→ **WHAT TO PRODUCE**:
Omitting all images, give the entries that follow again exactly as they read.

(Stored items from a collection)
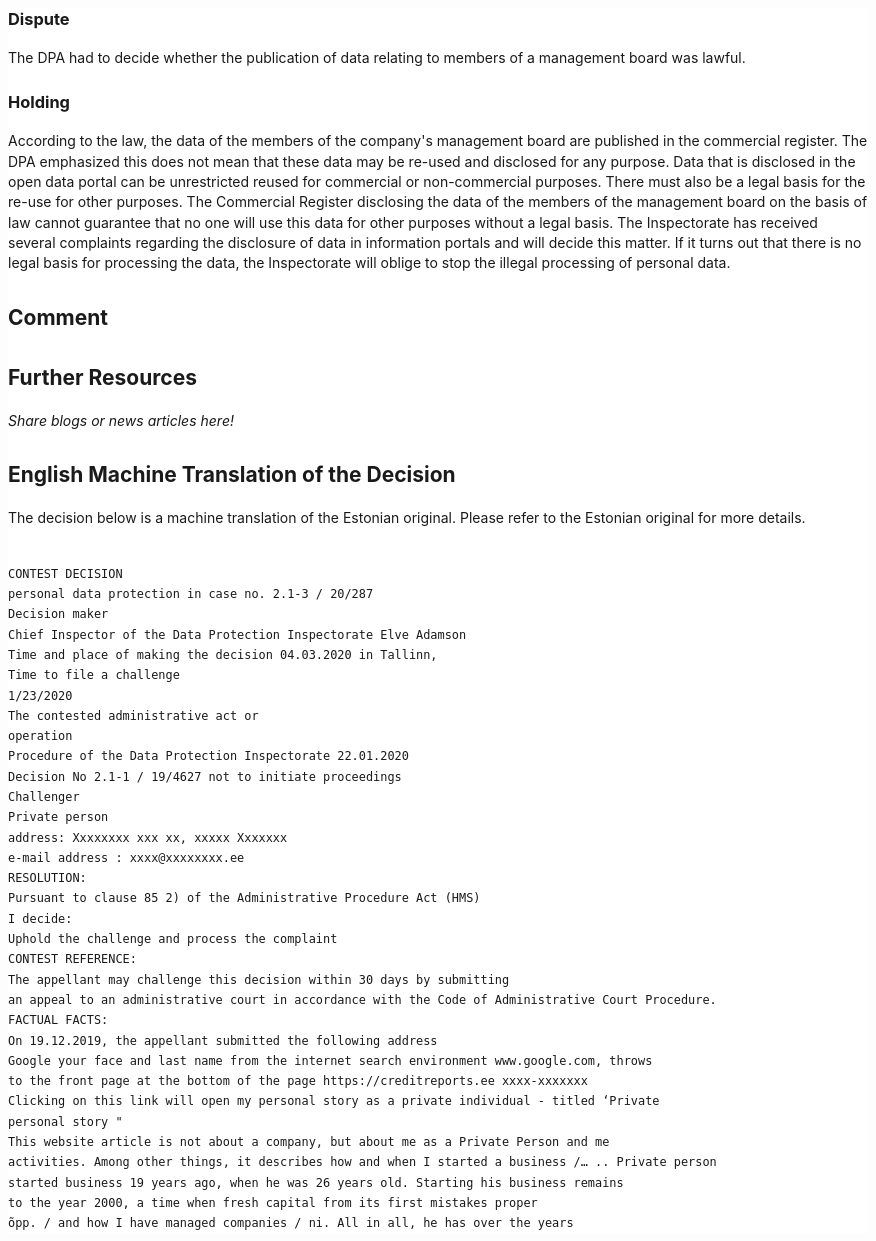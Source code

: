 ### Dispute

The DPA had to decide whether the publication of data relating to members of a management board was lawful.

### Holding

According to the law, the data of the members of the company's management board are published in the commercial register. The DPA emphasized this does not mean that these data may be re-used and disclosed for any purpose. Data that is disclosed in the open data portal can be unrestricted reused for commercial or non-commercial purposes. There must also be a legal basis for the re-use for other purposes. The Commercial Register disclosing the data of the members of the management board on the basis of law cannot guarantee that no one will use this data for other purposes without a legal basis. The Inspectorate has received several complaints regarding the disclosure of data in information portals and will decide this matter. If it turns out that there is no legal basis for processing the data, the Inspectorate will oblige to stop the illegal processing of personal data.

## Comment

## Further Resources

_Share blogs or news articles here!_

## English Machine Translation of the Decision

The decision below is a machine translation of the Estonian original. Please refer to the Estonian original for more details.

```

CONTEST DECISION
personal data protection in case no. 2.1-3 / 20/287
Decision maker
Chief Inspector of the Data Protection Inspectorate Elve Adamson
Time and place of making the decision 04.03.2020 in Tallinn,
Time to file a challenge
1/23/2020
The contested administrative act or
operation
Procedure of the Data Protection Inspectorate 22.01.2020
Decision No 2.1-1 / 19/4627 not to initiate proceedings
Challenger
Private person
address: Xxxxxxxx xxx xx, xxxxx Xxxxxxx
e-mail address : xxxx@xxxxxxxx.ee
RESOLUTION:
Pursuant to clause 85 2) of the Administrative Procedure Act (HMS)
I decide:
Uphold the challenge and process the complaint
CONTEST REFERENCE:
The appellant may challenge this decision within 30 days by submitting
an appeal to an administrative court in accordance with the Code of Administrative Court Procedure.
FACTUAL FACTS:
On 19.12.2019, the appellant submitted the following address
Google your face and last name from the internet search environment www.google.com, throws
to the front page at the bottom of the page https://creditreports.ee xxxx-xxxxxxx
Clicking on this link will open my personal story as a private individual - titled ‘Private
personal story "
This website article is not about a company, but about me as a Private Person and me
activities. Among other things, it describes how and when I started a business /… .. Private person
started business 19 years ago, when he was 26 years old. Starting his business remains
to the year 2000, a time when fresh capital from its first mistakes proper
õpp. / and how I have managed companies / ni. All in all, he has over the years
```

→ **EXERCISE ANSWER**:
Source code

: ### Dispute

The DPA had to decide whether the publication of data relating to members of a management board was lawful.

### Holding

According to the law, the data of the members of the company's management board are published in the commercial register. The DPA emphasized this does not mean that these data may be re-used and disclosed for any purpose. Data that is disclosed in the open data portal can be unrestricted reused for commercial or non-commercial purposes. There must also be a legal basis for the re-use for other purposes. The Commercial Register disclosing the data of the members of the management board on the basis of law cannot guarantee that no one will use this data for other purposes without a legal basis. The Inspectorate has received several complaints regarding the disclosure of data in information portals and will decide this matter. If it turns out that there is no legal basis for processing the data, the Inspectorate will oblige to stop the illegal processing of personal data.

## Comment

## Further Resources

_Share blogs or news articles here!_

## English Machine Translation of the Decision

The decision below is a machine translation of the Estonian original. Please refer to the Estonian original for more details.

```

CONTEST DECISION
personal data protection in case no. 2.1-3 / 20/287
Decision maker
Chief Inspector of the Data Protection Inspectorate Elve Adamson
Time and place of making the decision 04.03.2020 in Tallinn,
Time to file a challenge
1/23/2020
The contested administrative act or
operation
Procedure of the Data Protection Inspectorate 22.01.2020
Decision No 2.1-1 / 19/4627 not to initiate proceedings
Challenger
Private person
address: Xxxxxxxx xxx xx, xxxxx Xxxxxxx
e-mail address : xxxx@xxxxxxxx.ee
RESOLUTION:
Pursuant to clause 85 2) of the Administrative Procedure Act (HMS)
I decide:
Uphold the challenge and process the complaint
CONTEST REFERENCE:
The appellant may challenge this decision within 30 days by submitting
an appeal to an administrative court in accordance with the Code of Administrative Court Procedure.
FACTUAL FACTS:
On 19.12.2019, the appellant submitted the following address
Google your face and last name from the internet search environment www.google.com, throws
to the front page at the bottom of the page https://creditreports.ee xxxx-xxxxxxx
Clicking on this link will open my personal story as a private individual - titled ‘Private
personal story "
This website article is not about a company, but about me as a Private Person and me
activities. Among other things, it describes how and when I started a business /… .. Private person
started business 19 years ago, when he was 26 years old. Starting his business remains
to the year 2000, a time when fresh capital from its first mistakes proper
õpp. / and how I have managed companies / ni. All in all, he has over the years
```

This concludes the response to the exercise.